Le duo principal de Fûka porte la série de belle manière et on attend de voir ce que vont devenir d’autres personnages (notamment Mikasa). Certes, on peut noter que l’intrigue bénéficie de quelques coups de pouces au départ et laisse poindre à l’horizon un éventuel triangle amoureux. Pour autant ces éléments – tout comme la présence de certaines scènes mettant en évidence les sous-vêtements féminins – ne coulent pas le volume. Ce dernier pose à mon sens deux grandes idées : lever le nez de son téléphone c’est bien car la vie ne s’arrête pas aux réseaux sociaux ; la musique peut ouvrir bien des horizons – ce dernier point étant à développer.

Côté dessin Kouji Seo nous propose un graphisme qui permet de bien retranscrire les émotions des personnages.

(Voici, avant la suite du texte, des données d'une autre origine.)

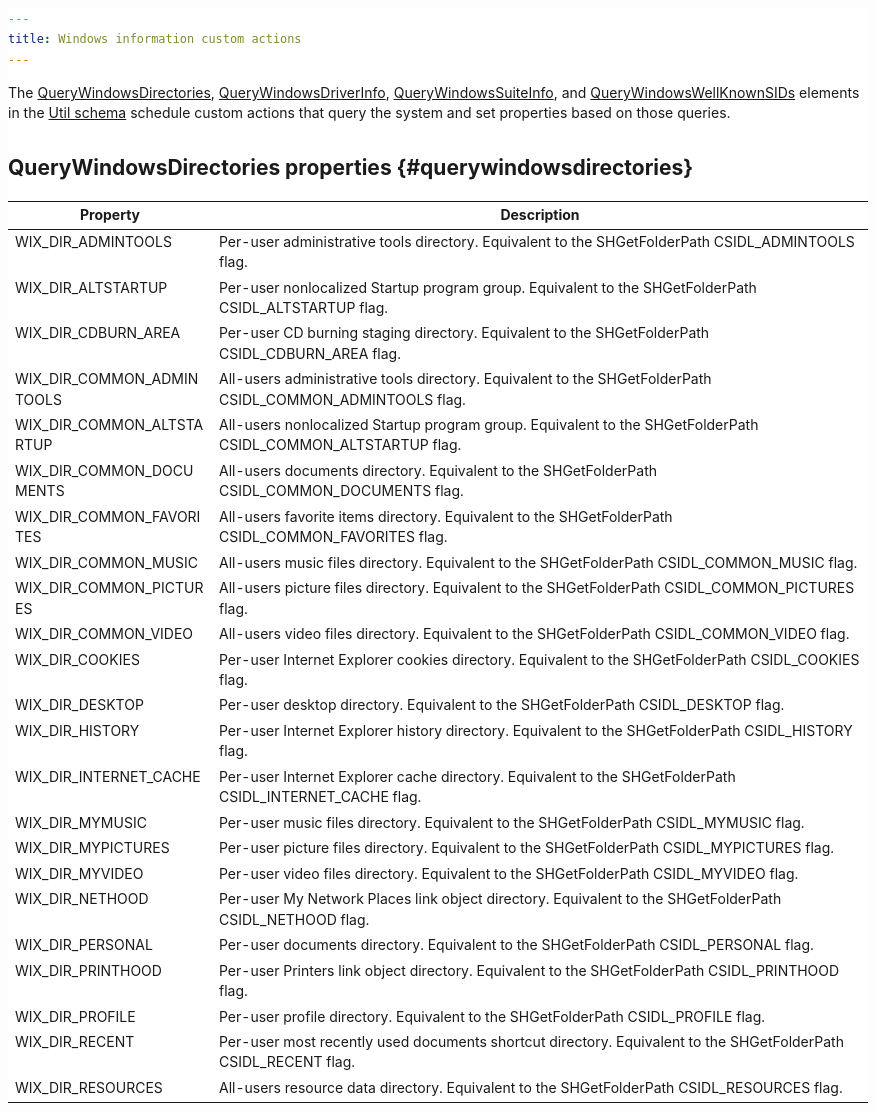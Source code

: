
 ```yaml
---
title: Windows information custom actions
---
```


The [QueryWindowsDirectories](../../schema/util/querywindowsdirectories/), [QueryWindowsDriverInfo](../../schema/util/querywindowsdriverinfo/), [QueryWindowsSuiteInfo](../../schema/util/querywindowssuiteinfo/), and [QueryWindowsWellKnownSIDs](../../schema/util/querywindowswellknownsids/) elements in the [Util schema](../../schema/util/) schedule custom actions that query the system and set properties based on those queries.


## QueryWindowsDirectories properties {#querywindowsdirectories}


| Property | Description |
| -------- | ----------- |
| WIX_DIR_ADMINTOOLS | Per-user administrative tools directory. Equivalent to the SHGetFolderPath CSIDL_ADMINTOOLS flag. |
| WIX_DIR_ALTSTARTUP | Per-user nonlocalized Startup program group. Equivalent to the SHGetFolderPath CSIDL_ALTSTARTUP flag. |
| WIX_DIR_CDBURN_AREA | Per-user CD burning staging directory. Equivalent to the SHGetFolderPath CSIDL_CDBURN_AREA flag. |
| WIX_DIR_COMMON_ADMINTOOLS | All-users administrative tools directory. Equivalent to the SHGetFolderPath CSIDL_COMMON_ADMINTOOLS flag. |
| WIX_DIR_COMMON_ALTSTARTUP | All-users nonlocalized Startup program group. Equivalent to the SHGetFolderPath CSIDL_COMMON_ALTSTARTUP flag. |
| WIX_DIR_COMMON_DOCUMENTS | All-users documents directory. Equivalent to the SHGetFolderPath CSIDL_COMMON_DOCUMENTS flag. |
| WIX_DIR_COMMON_FAVORITES | All-users favorite items directory. Equivalent to the SHGetFolderPath CSIDL_COMMON_FAVORITES flag. |
| WIX_DIR_COMMON_MUSIC | All-users music files directory. Equivalent to the SHGetFolderPath CSIDL_COMMON_MUSIC flag. |
| WIX_DIR_COMMON_PICTURES | All-users picture files directory. Equivalent to the SHGetFolderPath CSIDL_COMMON_PICTURES flag. |
| WIX_DIR_COMMON_VIDEO | All-users video files directory. Equivalent to the SHGetFolderPath CSIDL_COMMON_VIDEO flag. |
| WIX_DIR_COOKIES | Per-user Internet Explorer cookies directory. Equivalent to the SHGetFolderPath CSIDL_COOKIES flag. |
| WIX_DIR_DESKTOP | Per-user desktop directory. Equivalent to the SHGetFolderPath CSIDL_DESKTOP flag. |
| WIX_DIR_HISTORY | Per-user Internet Explorer history directory. Equivalent to the SHGetFolderPath CSIDL_HISTORY flag. |
| WIX_DIR_INTERNET_CACHE | Per-user Internet Explorer cache directory. Equivalent to the SHGetFolderPath CSIDL_INTERNET_CACHE flag. |
| WIX_DIR_MYMUSIC | Per-user music files directory. Equivalent to the SHGetFolderPath CSIDL_MYMUSIC flag. |
| WIX_DIR_MYPICTURES | Per-user picture files directory. Equivalent to the SHGetFolderPath CSIDL_MYPICTURES flag. |
| WIX_DIR_MYVIDEO | Per-user video files directory. Equivalent to the SHGetFolderPath CSIDL_MYVIDEO flag. |
| WIX_DIR_NETHOOD | Per-user My Network Places link object directory. Equivalent to the SHGetFolderPath CSIDL_NETHOOD flag. |
| WIX_DIR_PERSONAL | Per-user documents directory. Equivalent to the SHGetFolderPath CSIDL_PERSONAL flag. |
| WIX_DIR_PRINTHOOD | Per-user Printers link object directory. Equivalent to the SHGetFolderPath CSIDL_PRINTHOOD flag. |
| WIX_DIR_PROFILE | Per-user profile directory. Equivalent to the SHGetFolderPath CSIDL_PROFILE flag. |
| WIX_DIR_RECENT | Per-user most recently used documents shortcut directory. Equivalent to the SHGetFolderPath CSIDL_RECENT flag. |
| WIX_DIR_RESOURCES | All-users resource data directory. Equivalent to the SHGetFolderPath CSIDL_RESOURCES flag. |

Quelques profils ne sont pas aussi bien réussis que d’autres mais l’essentiel reste de bonne facture et se lit sans problème. J’ai aussi apprécié que les bulles connaissent des variations dans leur contour lorsque certaines pensées de Yû sont exprimées.

Au plan matériel, la jaquette propose une jolie association de couleurs entre le titre, les cheveux de Fûka et ses écouteurs. Á l’intérieur du volume, les pages sont parfois un peu transparentes mais l’ensemble se parcourt sans difficulté : Julien Favereau propose une traduction qui colle bien avec la personnalité (que l’on imagine) des personnages.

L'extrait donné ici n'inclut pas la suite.